__TASK STATEMENT__: Every line in the data below from the one containing "This is the" down to the one containing "Dependencies: ~SQL Server~, Python, R, GDAL", both included, must be retyped exactly; no other line is to appear.
Top of MATERIAL SUPPLIED
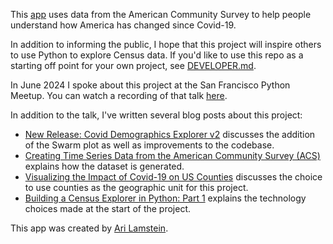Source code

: This [app](https://census-explorer.streamlit.app/) uses data from the American Community Survey to help people understand how America has changed since Covid-19. 

In addition to informing the public, I hope that this project will inspire others to use Python to explore Census data. If you'd like to use this repo as a starting off point for your own project, see [DEVELOPER.md](DEVELOPER.md).

In June 2024 I spoke about this project at the San Francisco Python Meetup. You can watch a recording of that talk [here](https://www.youtube.com/watch?v=sdmR5YxGS4g&t=25s).

In addition to the talk, I've written several blog posts about this project:
 * [New Release: Covid Demographics Explorer v2](https://arilamstein.com/blog/2025/06/02/new-release-covid-demographics-explorer-v2/) discusses the addition of the Swarm plot as well as improvements to the codebase.
 * [Creating Time Series Data from the American Community Survey (ACS)](https://arilamstein.com/blog/2024/05/28/creating-time-series-data-from-the-american-community-survey-acs/) explains how the dataset is generated.
 * [Visualizing the Impact of Covid-19 on US Counties](https://arilamstein.com/blog/2024/05/04/visualizing-the-impact-of-covid-19-on-us-counties/) discusses the choice to use counties as the geographic unit for this project.
 * [Building a Census Explorer in Python: Part 1](https://arilamstein.com/blog/2024/02/04/building-a-census-explorer-in-python-part-1/) explains the technology choices made at the start of the project.

This app was created by [Ari Lamstein](https://www.arilamstein.com).
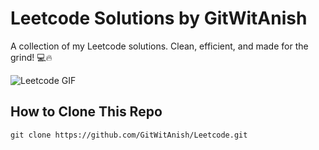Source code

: # Leetcode Solutions by GitWitAnish

A collection of my Leetcode solutions. Clean, efficient, and made for the grind! 💻🔥

![Leetcode GIF]([https://media.giphy.com/media/l0K4l72jP9tmjk3gA/giphy.gif](https://media0.giphy.com/media/v1.Y2lkPTc5MGI3NjExd3B3Nmd1YjJpN2IybTFhMWp3a2g2azY2Mjk4OHo1dWIweHd3Nm0wNyZlcD12MV9pbnRlcm5hbF9naWZfYnlfaWQmY3Q9Zw/5eFRL3jPLgbNj6iwPx/giphy.gif))

## How to Clone This Repo
   `git clone https://github.com/GitWitAnish/Leetcode.git`
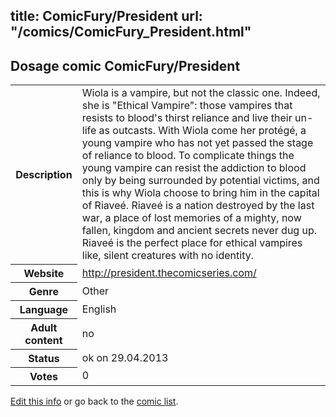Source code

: title: ComicFury/President
url: "/comics/ComicFury_President.html"
---
Dosage comic ComicFury/President
-----------------------------------------

<p id="msg"></p>
<script type="text/javascript">
if (window.location.search === '?edit_info_mail=sent_ok') {
  var elem = document.getElementById("msg");
  elem.innerHTML = 'Edited information sucessfully sent for review, which is usually done daily. Thanks!';
  elem.className = 'ok';
}
</script>
<table class="comicinfo">
<tr>
<th>Description</th><td>Wiola is a vampire, but not the classic one. Indeed, she is &quot;Ethical Vampire&quot;: those vampires that resists to blood's thirst reliance and live their un-life as outcasts. With Wiola come her protégé, a young vampire who has not yet passed the stage of reliance to blood. To complicate things the young vampire can resist the addiction to blood only by being surrounded by potential victims, and this is why Wiola choose to bring him in the capital of Riaveé. Riaveé is a nation destroyed by the last war, a place of lost memories of a mighty, now fallen, kingdom and ancient secrets never dug up. Riaveé is the perfect place for ethical vampires like, silent creatures with no identity.</td>
</tr>
<tr>
<th>Website</th><td><a href="http://president.thecomicseries.com/">http://president.thecomicseries.com/</a></td>
</tr>
<tr>
<th>Genre</th><td>Other</td>
</tr>
<tr>
<th>Language</th><td>English</td>
</tr>
<tr>
<th>Adult content</th><td>no</td>
</tr>
<tr>
<th>Status</th><td>ok on 29.04.2013</td>
</tr>
<tr>
<th>Votes</th><td>0</td>
</tr>
</table>

[Edit this info](ComicFury_President_edit.html) or go back to the [comic list](../comic-index.html).
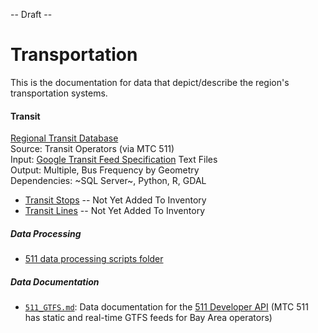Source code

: -- Draft --

# Transportation

This is the documentation for data that depict/describe the region's transportation systems.


#### Transit

[Regional Transit Database](https://github.com/bayareametro/RegionalTransitDatabase)   
Source: Transit Operators (via MTC 511)    
Input: [Google Transit Feed Specification](https://developers.google.com/transit/gtfs/) Text Files    
Output: Multiple, Bus Frequency by Geometry    
Dependencies: ~SQL Server~, Python, R, GDAL

- [Transit Stops]() -- Not Yet Added To Inventory  
- [Transit Lines]() -- Not Yet Added To Inventory  

##### Data Processing
- [511 data processing scripts folder](https://github.com/BayAreaMetro/DataServices/tree/master/Project-Documentation/mdm/transportation-mdm/scripts/511_API_GTFS)

##### Data Documentation

- [`511_GTFS.md`](https://github.com/BayAreaMetro/DataServices/blob/master/Project-Documentation/mdm/transportation-mdm/511_GTFS.md): Data documentation for the [511 Developer API](https://511.org/developers/list/apis/) (MTC 511 has static and real-time GTFS feeds for Bay Area operators)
Bottom of MATERIAL SUPPLIED
__ANSWER SECTION__:
This is the documentation for data that depict/describe the region's transportation systems.


#### Transit

[Regional Transit Database](https://github.com/bayareametro/RegionalTransitDatabase)   
Source: Transit Operators (via MTC 511)    
Input: [Google Transit Feed Specification](https://developers.google.com/transit/gtfs/) Text Files    
Output: Multiple, Bus Frequency by Geometry    
Dependencies: ~SQL Server~, Python, R, GDAL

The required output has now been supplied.